El odio que le tomé a las letras tuvo raíces distintas. Ya a los cinco años fumaba cigarrillos, con ellos quemaba libros, juguetes y hasta un hábito de monja. La  maestra como típica neurótica me regañaba constantemente por no distinguir la “o” de la “i”, eso duró hasta el día en que cansado de su mal carácter decidí quemarla en presencia de los demás niños.
Desde ese día la Educación cambió sus concepciones dictatoriales y pasó a ser liberadora para sonrisa de Paulo Freire.

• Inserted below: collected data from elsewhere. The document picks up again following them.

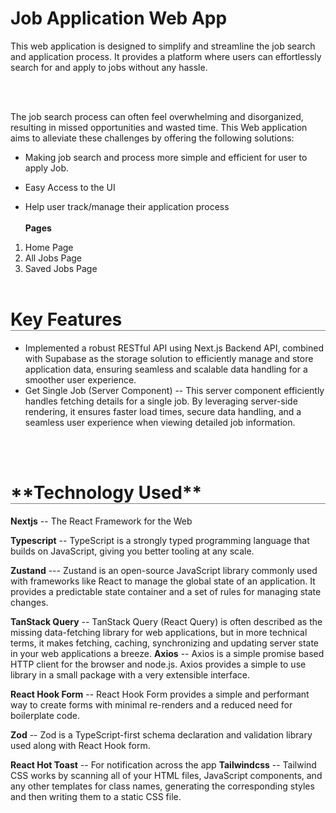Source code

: # Job Application Web App

<p>
This web application is designed to simplify and streamline the job search and application process. It provides a platform where users can effortlessly search for and apply to jobs without any hassle.
</p>
 <br /> <br />

 <p>
    The job search process can often feel overwhelming and disorganized, resulting in missed opportunities and wasted time. This Web application aims to alleviate these challenges by offering the following solutions:
</p>

- Making job search and process more simple and efficient for user to apply Job.

- Easy Access to the UI

- Help user track/manage their application process
  <br /> <br />
  **Pages**

1. Home Page
2. All Jobs Page
3. Saved Jobs Page
<br /> <br />
<h1 style="border-bottom: 1px solid gray;" id='features'>Key Features</h1>

- Implemented a robust RESTful API using Next.js Backend API, combined with Supabase as the storage solution to efficiently manage and store application data, ensuring seamless and scalable data handling for a smoother user experience.
- Get Single Job (Server Component) -- This server component efficiently handles fetching details for a single job. By leveraging server-side rendering, it ensures faster load times, secure data handling, and a seamless user experience when viewing detailed job information.

<br /> <br />

<h1 style="border-bottom: 1px solid gray;" id='requirement'>
**Technology Used**
</h1>

**Nextjs** -- The React Framework for the Web

**Typescript** -- TypeScript is a strongly typed programming language that builds on JavaScript, giving you better tooling at any scale.

**Zustand** --- Zustand is an open-source JavaScript library commonly used with frameworks like React to manage the global state of an application. It provides a predictable state container and a set of rules for managing state changes.

**TanStack Query** -- TanStack Query (React Query) is often described as the missing data-fetching library for web applications, but in more technical terms, it makes fetching, caching, synchronizing and updating server state in your web applications a breeze.
**Axios** -- Axios is a simple promise based HTTP client for the browser and node.js. Axios provides a simple to use library in a small package with a very extensible interface.

**React Hook Form** -- React Hook Form provides a simple and performant way to create forms with minimal re-renders and a reduced need for boilerplate code.

**Zod** -- Zod is a TypeScript-first schema declaration and validation library used along with React Hook form.

**React Hot Toast** -- For notification across the app
**Tailwindcss** -- Tailwind CSS works by scanning all of your HTML files, JavaScript components, and any other templates for class names, generating the corresponding styles and then writing them to a static CSS file.
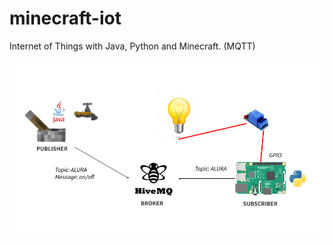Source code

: # minecraft-iot
Internet of Things with Java, Python and Minecraft. (MQTT) 

![alt text](https://github.com/GuiTadeu/minecraft-iot/blob/master/architecture.png)
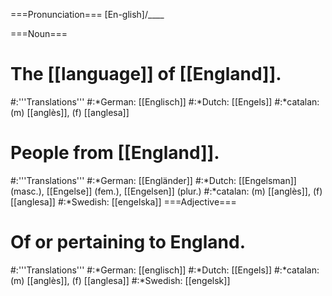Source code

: ===Pronunciation===
[En-glish]/____

===Noun===
# The [[language]] of [[England]].
#:'''Translations'''
#:*German: [[Englisch]] 
#:*Dutch: [[Engels]]
#:*catalan: (m) [[anglès]], (f) [[anglesa]]
# People from [[England]].
#:'''Translations'''
#:*German: [[Engländer]] 
#:*Dutch: [[Engelsman]] (masc.), [[Engelse]] (fem.), [[Engelsen]] (plur.)
#:*catalan: (m) [[anglès]], (f) [[anglesa]]
#:*Swedish: [[engelska]]
===Adjective===
# Of or pertaining to England.
#:'''Translations'''
#:*German: [[englisch]]
#:*Dutch: [[Engels]]
#:*catalan: (m) [[anglès]], (f) [[anglesa]]
#:*Swedish: [[engelsk]]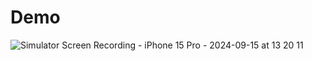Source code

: # Demo
![Simulator Screen Recording - iPhone 15 Pro - 2024-09-15 at 13 20 11](https://github.com/user-attachments/assets/fafbb7c1-e630-4768-ab51-8a2ff970eb32)
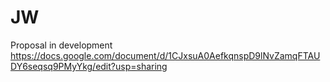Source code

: # JW


Proposal in development
https://docs.google.com/document/d/1CJxsuA0AefkqnspD9lNvZamqFTAUDY6seqsq9PMyYkg/edit?usp=sharing 
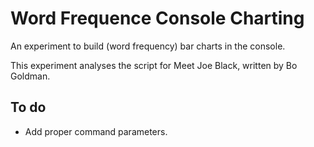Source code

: # Word Frequence Console Charting

An experiment to build (word frequency) bar charts in the console.

This experiment analyses the script for Meet Joe Black, written by Bo Goldman.

## To do

* Add proper command parameters.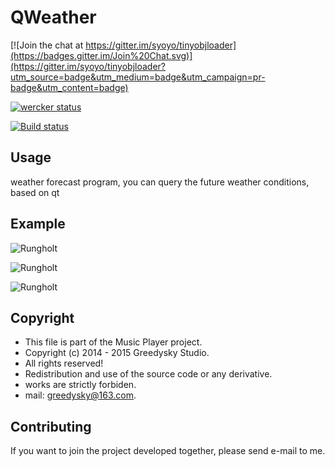 # QWeather

[![Join the chat at https://gitter.im/syoyo/tinyobjloader](https://badges.gitter.im/Join%20Chat.svg)](https://gitter.im/syoyo/tinyobjloader?utm_source=badge&utm_medium=badge&utm_campaign=pr-badge&utm_content=badge)

[![wercker status](https://app.wercker.com/status/495a3bac400212cdacdeb4dd9397bf4f/m "wercker status")](https://app.wercker.com/project/bykey/495a3bac400212cdacdeb4dd9397bf4f)

[![Build status](https://ci.appveyor.com/api/projects/status/tlb421q3t2oyobcn/branch/master?svg=true)](https://ci.appveyor.com/project/syoyo/tinyobjloader/branch/master)

Usage
----
weather forecast program, you can query the future weather conditions, based on qt 


Example
----

![Rungholt](https://github.com/Greedysky/QWeather/blob/master/Image/1.png?raw=true)

![Rungholt](https://github.com/Greedysky/QWeather/blob/master/Image/2.png?raw=true)

![Rungholt](https://github.com/Greedysky/QWeather/blob/master/Image/3.png?raw=true)

Copyright
-------
 * This file is part of the Music Player project.
 * Copyright (c) 2014 - 2015 Greedysky Studio.
 * All rights reserved!
 * Redistribution and use of the source code or any derivative.
 * works are strictly forbiden.
 * mail: greedysky@163.com.
 
Contributing
-------
If you want to join the project developed together, please send e-mail to me.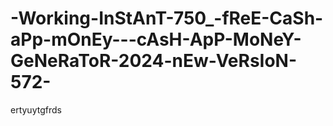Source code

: # -Working-InStAnT-750_-fReE-CaSh-aPp-mOnEy---cAsH-ApP-MoNeY-GeNeRaToR-2024-nEw-VeRsIoN-572-
ertyuytgfrds
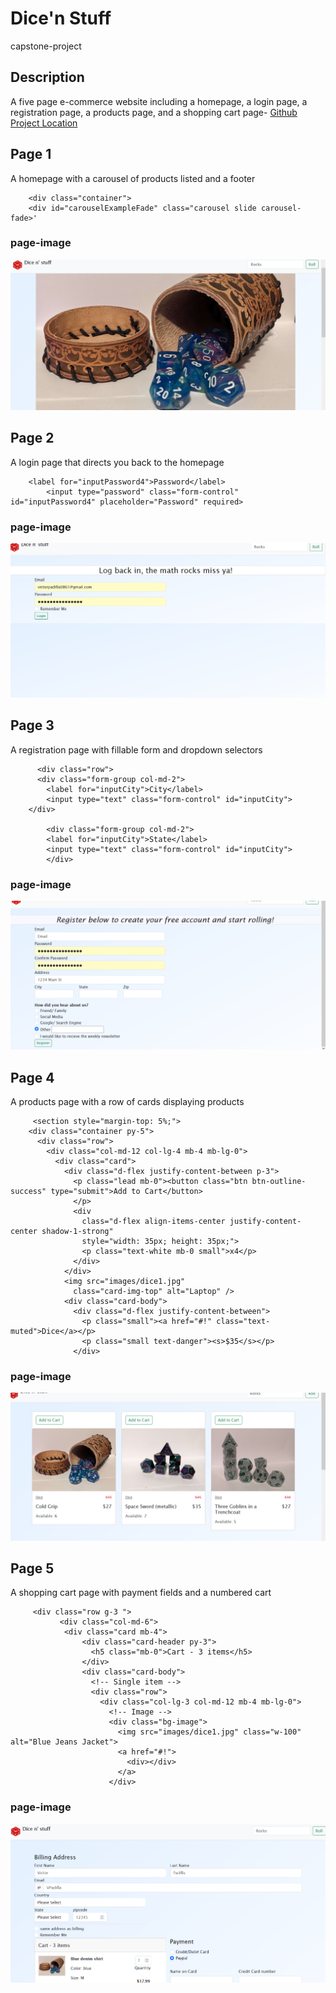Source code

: # Dice'n Stuff
 capstone-project

## Description

A five page e-commerce website including a homepage, a login page, a registration page, a products page, and a shopping cart page- [Github Project Location](https://github.com/VictorPadilla0861/CapstoneProject)


## Page 1
A homepage with a carousel of products listed and a footer

        
        <div class="container">
        <div id="carouselExampleFade" class="carousel slide carousel-fade>'

### page-image
![imagename](images/homepage.png)
## Page 2
A login page that directs you back to the homepage
        
        <label for="inputPassword4">Password</label>
            <input type="password" class="form-control" id="inputPassword4" placeholder="Password" required>
### page-image
![Alt text](images/login.png)
## Page 3
A registration page with fillable form and dropdown selectors
       
          <div class="row">
          <div class="form-group col-md-2">
            <label for="inputCity">City</label>
            <input type="text" class="form-control" id="inputCity">
        </div>
           
            <div class="form-group col-md-2">
            <label for="inputCity">State</label>
            <input type="text" class="form-control" id="inputCity">
            </div>

### page-image
![Alt text](images/Registration.png)
## Page 4
A products page with a row of cards displaying products
       
         <section style="margin-top: 5%;">
        <div class="container py-5">
          <div class="row">
            <div class="col-md-12 col-lg-4 mb-4 mb-lg-0">
              <div class="card">
                <div class="d-flex justify-content-between p-3">
                  <p class="lead mb-0"><button class="btn btn-outline-success" type="submit">Add to Cart</button>
                  </p>
                  <div
                    class="d-flex align-items-center justify-content-center shadow-1-strong"
                    style="width: 35px; height: 35px;">
                    <p class="text-white mb-0 small">x4</p>
                  </div>
                </div>
                <img src="images/dice1.jpg"
                  class="card-img-top" alt="Laptop" />
                <div class="card-body">
                  <div class="d-flex justify-content-between">
                    <p class="small"><a href="#!" class="text-muted">Dice</a></p>
                    <p class="small text-danger"><s>$35</s></p>
                  </div>
### page-image
![Alt text](images/Products.png)
## Page 5
A shopping cart page with payment fields and a numbered cart
       
         <div class="row g-3 ">
               <div class="col-md-6">
                <div class="card mb-4">
                    <div class="card-header py-3">
                      <h5 class="mb-0">Cart - 3 items</h5>
                    </div>
                    <div class="card-body">
                      <!-- Single item -->
                      <div class="row">
                        <div class="col-lg-3 col-md-12 mb-4 mb-lg-0">
                          <!-- Image -->
                          <div class="bg-image">
                            <img src="images/dice1.jpg" class="w-100" alt="Blue Jeans Jacket">
                            <a href="#!">
                              <div></div>
                            </a>
                          </div>
### page-image
![Alt text](images/shoppingcart.png)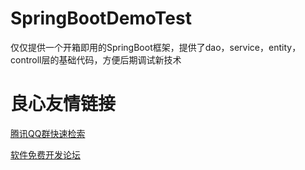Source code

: # SpringBootDemoTest
仅仅提供一个开箱即用的SpringBoot框架，提供了dao，service，entity，controll层的基础代码，方便后期调试新技术


 # 良心友情链接

[腾讯QQ群快速检索](http://u.720life.cn/s/8cf73f7c)

[软件免费开发论坛](http://u.720life.cn/s/bbb01dc0)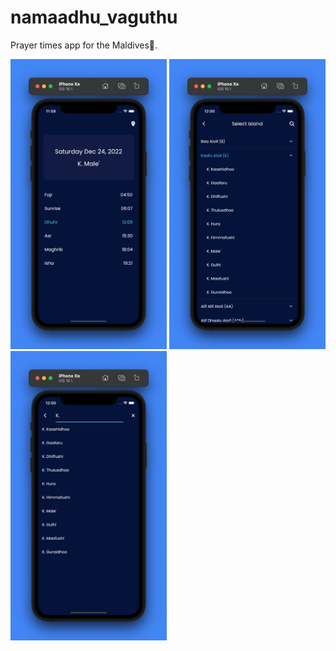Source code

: # namaadhu_vaguthu

Prayer times app for the Maldives🌴.

<img src=".github/home_screen.jpeg" width="250">
<img src=".github/select_island_screen.jpeg" width="250">
<img src=".github/search_screen.jpeg" width="250">
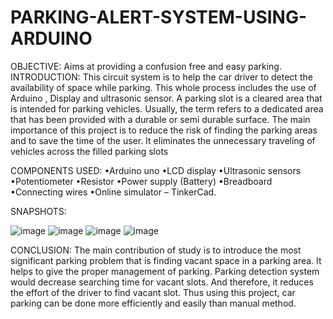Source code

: # PARKING-ALERT-SYSTEM-USING-ARDUINO
OBJECTIVE:
Aims at providing a confusion free and easy parking. 
INTRODUCTION:
This circuit system is to help the car driver to detect the availability of  space   while parking. This whole process includes the use of Arduino ,  Display and ultrasonic sensor.   A parking slot is a cleared area that is intended for parking vehicles. Usually, the term refers to a dedicated area that has been provided with a durable or semi durable surface.
The main importance  of this project is to reduce the risk of finding the parking areas and to save the time of the user. It eliminates the unnecessary traveling of vehicles across the filled parking slots

COMPONENTS USED:
•Arduino uno 
•LCD display
•Ultrasonic sensors
•Potentiometer
•Resistor
•Power supply (Battery)
•Breadboard
•Connecting wires
•Online simulator – TinkerCad.

SNAPSHOTS:

![image](https://user-images.githubusercontent.com/67201120/126739786-6658f28d-ce71-4ac3-bc8e-db0e617866c3.png)
![image](https://user-images.githubusercontent.com/67201120/126739819-78722ea0-e34f-4f61-a79c-4d82f084bf28.png)
![image](https://user-images.githubusercontent.com/67201120/126739828-f42f45e7-7ecc-4b73-9af7-ec96681949a8.png)
![image](https://user-images.githubusercontent.com/67201120/126739838-f146812b-0b6a-43e1-85ac-972dbd091709.png)

CONCLUSION:
The main contribution of study is to introduce the most significant parking problem that is finding vacant space in a parking area. It helps to give the proper management of parking. Parking detection system would decrease searching time for vacant slots. And therefore, it reduces the effort of the driver to find vacant slot. Thus using this project, car parking can be done more efficiently and easily than manual method.


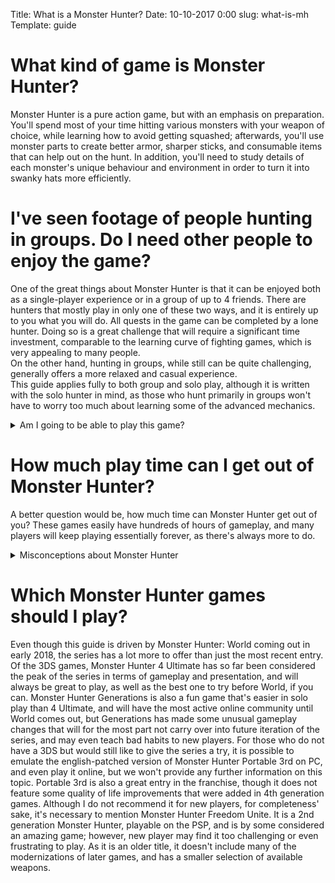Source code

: Title: What is a Monster Hunter?
Date: 10-10-2017 0:00
slug: what-is-mh
Template: guide

# What kind of game is Monster Hunter?
Monster Hunter is a pure action game, but with an emphasis on preparation. You'll spend most of your time hitting various monsters with your weapon of choice, while learning how to avoid getting squashed; afterwards, you'll use monster parts to create better armor, sharper sticks, and consumable items that can help out on the hunt. In addition, you'll need to study details of each monster's unique behaviour and environment in order to turn it into swanky hats more efficiently.  

# I've seen footage of people hunting in groups. Do I need other people to enjoy the game?
One of the great things about Monster Hunter is that it can be enjoyed both as a single-player experience or in a group of up to 4 friends. There are hunters that mostly play in only one of these two ways, and it is entirely up to you what you will do.
All quests in the game can be completed by a lone hunter. Doing so is a great challenge that will require a significant time investment, comparable to the learning curve of fighting games, which is very appealing to many people.  
On the other hand, hunting in groups, while still can be quite challenging, generally offers a more relaxed and casual experience.  
This guide applies fully to both group and solo play, although it is written with the solo hunter in mind, as those who hunt primarily in groups won't have to worry too much about learning some of the advanced mechanics.

<details>
<summary>Am I going to be able to play this game?</summary>
While Monster Hunter is challenging, it bears mentioning that it's more accessible than many other action titles. Almost every monster attack has such a long start-up that it is easy to react to everything that happens on the screen. The game also has almost no execution requirements, beyond the ability to manipulate a standard two-stick game controller, which is possible even for [some](https://www.reddit.com/r/MonsterHunter/comments/4zpjax/any_other_disabled_hunters_out_thereadvice/d6y6cxw/) people with disabilities.
</details>

# How much play time can I get out of Monster Hunter?
A better question would be, how much time can Monster Hunter get out of you? These games easily have hundreds of hours of gameplay, and many players will keep playing essentially forever, as there's always more to do.

<details>
<summary>Misconceptions about Monster Hunter</summary>
Some people that haven't played this series may hold misguided ideas about what it's like, and I find myself obliged to dispell some of the most common.  
MonHun is not an RPG game, in the sense that it involves no personal stats or leveling up. Your character will never be stuck in a single play style, and while crafting provides a way of becoming stronger, the primary means of progression is simply getting better at playing the game.  
Monster Hunter also does not feature excessive grinding, at least not until the very end-game. Every now and then you will find it useful to hunt a monster multiple times while progressing but it is by no means the main substance of the game. It also does not feature an open world; quests are done in large but restricted areas that you leave after the monster you were hunting dies.  
Last but not least, Monster Hunter is, *not* like the Souls games; there are obvious similarities in controls, both series are known for being challenging, and of course, there are people that love both. However, in gameplay, they are vastly different: Souls games emphasise exploration while maintaining spatial awareness, and their combat rewards patience; Monster Hunter features relentless combat that emphasises positioning and rewards aggressiveness, and exploration is not really a part of the game. 
</details>


# Which Monster Hunter games should I play?
Even though this guide is driven by Monster Hunter: World coming out in early 2018, the series has a lot more to offer than just the most recent entry. Of the 3DS games, Monster Hunter 4 Ultimate has so far been considered the peak of the series in terms of gameplay and presentation, and will always be great to play, as well as the best one to try before World, if you can. Monster Hunter Generations is also a fun game that's easier in solo play than 4 Ultimate, and will have the most active online community until World comes out, but Generations has made some unusual gameplay changes that will for the most part not carry over into future iteration of the series, and may even teach bad habits to new players.
For those who do not have a 3DS but would still like to give the series a try, it is possible to emulate the english-patched version of Monster Hunter Portable 3rd on PC, and even play it online, but we won't provide any further information on this topic. Portable 3rd is also a great entry in the franchise, though it does not feature some quality of life improvements that were added in 4th generation games.
Although I do not recommend it for new players, for completeness' sake, it's necessary to mention Monster Hunter Freedom Unite. It is a 2nd generation Monster Hunter, playable on the PSP, and is by some considered an amazing game; however, new player may find it too challenging or even frustrating to play. As it is an older title, it doesn't include many of the modernizations of later games, and has a smaller selection of available weapons.
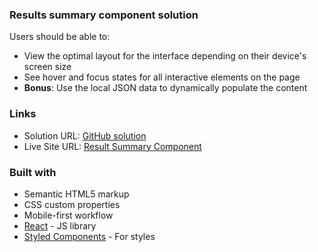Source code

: ### Results summary component solution
Users should be able to:

- View the optimal layout for the interface depending on their device's screen size
- See hover and focus states for all interactive elements on the page
- **Bonus**: Use the local JSON data to dynamically populate the content

### Links
- Solution URL: [GitHub solution](https://github.com/Lapupeh/Result-Summary-Component.git)
- Live Site URL: [Result Summary Component](https://chimerical-tapioca-5be480.netlify.app/)

### Built with
- Semantic HTML5 markup
- CSS custom properties
- Mobile-first workflow
- [React](https://reactjs.org/) - JS library
- [Styled Components](https://styled-components.com/) - For styles
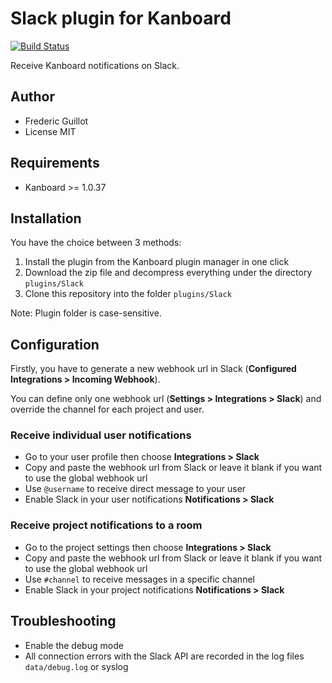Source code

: Slack plugin for Kanboard
=========================

[![Build Status](https://travis-ci.org/Kanboard/plugin-slack.svg?branch=master)](https://travis-ci.org/Kanboard/plugin-slack)

Receive Kanboard notifications on Slack.

Author
------

- Frederic Guillot
- License MIT

Requirements
------------

- Kanboard >= 1.0.37

Installation
------------

You have the choice between 3 methods:

1. Install the plugin from the Kanboard plugin manager in one click
2. Download the zip file and decompress everything under the directory `plugins/Slack`
3. Clone this repository into the folder `plugins/Slack`

Note: Plugin folder is case-sensitive.

Configuration
-------------

Firstly, you have to generate a new webhook url in Slack (**Configured Integrations > Incoming Webhook**).

You can define only one webhook url (**Settings > Integrations > Slack**) and override the channel for each project and user.

### Receive individual user notifications

- Go to your user profile then choose **Integrations > Slack**
- Copy and paste the webhook url from Slack or leave it blank if you want to use the global webhook url
- Use `@username` to receive direct message to your user
- Enable Slack in your user notifications **Notifications > Slack**

### Receive project notifications to a room

- Go to the project settings then choose **Integrations > Slack**
- Copy and paste the webhook url from Slack or leave it blank if you want to use the global webhook url
- Use `#channel` to receive messages in a specific channel
- Enable Slack in your project notifications **Notifications > Slack**

## Troubleshooting

- Enable the debug mode
- All connection errors with the Slack API are recorded in the log files `data/debug.log` or syslog
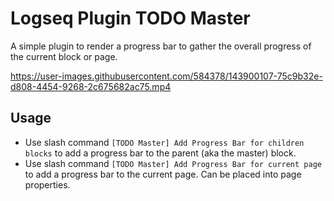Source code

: # Logseq Plugin TODO Master

A simple plugin to render a progress bar to gather the overall progress of the current block or page.


https://user-images.githubusercontent.com/584378/143900107-75c9b32e-d808-4454-9268-2c675682ac75.mp4


## Usage

- Use slash command `[TODO Master] Add Progress Bar for children blocks` to add a progress bar to the parent (aka the master) block.
- Use slash command `[TODO Master] Add Progress Bar for current page` to add a progress bar to the current page. Can be placed into page properties.
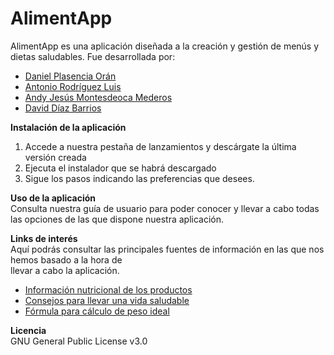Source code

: # AlimentApp

AlimentApp es una aplicación diseñada a la creación y gestión de menús y dietas saludables.
Fue desarrollada por:
* [Daniel Plasencia Orán](https://github.com/DanielPlasenciaOran2DAMA)
* [Antonio Rodríguez Luis](https://github.com/AntonioRodriguezLuis)
* [Andy Jesús Montesdeoca Mederos](https://github.com/AbsolutCode)
* [David Díaz Barrios](https://github.com/David18888)

**Instalación de la aplicación**   
1. Accede a nuestra pestaña de lanzamientos y descárgate la última versión creada
2. Ejecuta el instalador que se habrá descargado
3. Sigue los pasos indicando las preferencias que desees.

**Uso de la aplicación**  
Consulta nuestra guía de usuario para poder conocer y llevar a cabo todas las opciones de las que dispone nuestra aplicación.


**Links de interés**  
Aquí podrás consultar las principales fuentes de información en las  que nos hemos basado a la hora de  
llevar a cabo la aplicación.

* [Información nutricional de los productos](https://medicinainformacion.com/tabla-de-alimentos/)
* [Consejos para llevar una vida saludable](https://www.nestlefamilyclub.es/articulo/20-tips-para-llevar-siempre-un-estilo-de-vida-saludable#)
* [Fórmula para cálculo de peso ideal](https://www.vitonica.com/wellness/calcula-tu-peso-ideal)


**Licencia**  
GNU General Public License v3.0

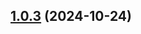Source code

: <a name="1.0.3"></a>
## [1.0.3](https://github.com/goatscrub/videojs-bitmapsub/compare/v1.0.2...v1.0.3) (2024-10-24)

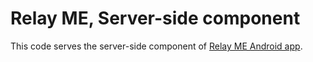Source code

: # Relay ME, Server-side component #
This code serves the server-side component of [Relay ME Android app](https://github.com/codolutions/relay-me-android-studio-project).

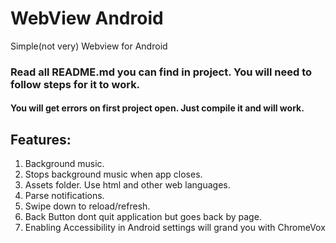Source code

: # WebView Android
Simple(not very) Webview for Android

### Read all README.md you can find in project. You will need to follow steps for it to work.
#### You will get errors on first project open. Just compile it and will work.

## Features:

1. Background music.
2. Stops background music when app closes.
3. Assets folder. Use html and other web languages.
4. Parse notifications.
5. Swipe down to reload/refresh.
6. Back Button dont quit application but goes back by page.
3. Enabling Accessibility in Android settings will grand you with ChromeVox


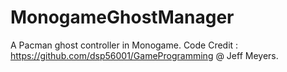 # MonogameGhostManager
A Pacman ghost controller in Monogame.
Code Credit : https://github.com/dsp56001/GameProgramming @ Jeff Meyers.
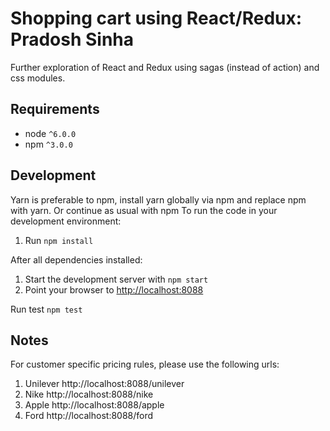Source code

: # Shopping cart using React/Redux: Pradosh Sinha

Further exploration of React and Redux using sagas (instead of action) and css modules.

## Requirements
* node `^6.0.0`
* npm `^3.0.0`

Development
-----------
Yarn is preferable to npm, install yarn globally via npm and replace npm with yarn.
Or continue as usual with npm
To run the code in your development environment:
1. Run `npm install`

After all dependencies installed:
1. Start the development server with `npm start`
2. Point your browser to [http://localhost:8088](http://localhost:8088)

Run test
`npm test`

Notes
-----------
For customer specific pricing rules, please use the following urls:
1. Unilever http://localhost:8088/unilever
2. Nike http://localhost:8088/nike
2. Apple http://localhost:8088/apple
3. Ford http://localhost:8088/ford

A pesar de esos cambios mis notas seguían estancadas en cero, por lo que mi primer acto de lucidez fue quemar el boletín de calificaciones. Después de ese acto patriótico de mi parte quemé los libros de primeras lecturas por considerarlas decadentes y poco imaginativas. Mi mal tenía sus raíces en sus antepasados, de eso no tenía la mejor duda. Mi madre tenía por costumbre dejar quemar los alimentos. Mi padre en sus días de revolucionario quemaba cauchos y  de vez en cuando uno que otro autobús. Más tarde le dio por quemar taxis y taxistas por el desmesurado rencor que les tenía debido a sus abusivos cobros. Entró en una fase internacionalista, en ese entonces comenzó a robar banderas a las embajadas y quemarlas en actos de protesta.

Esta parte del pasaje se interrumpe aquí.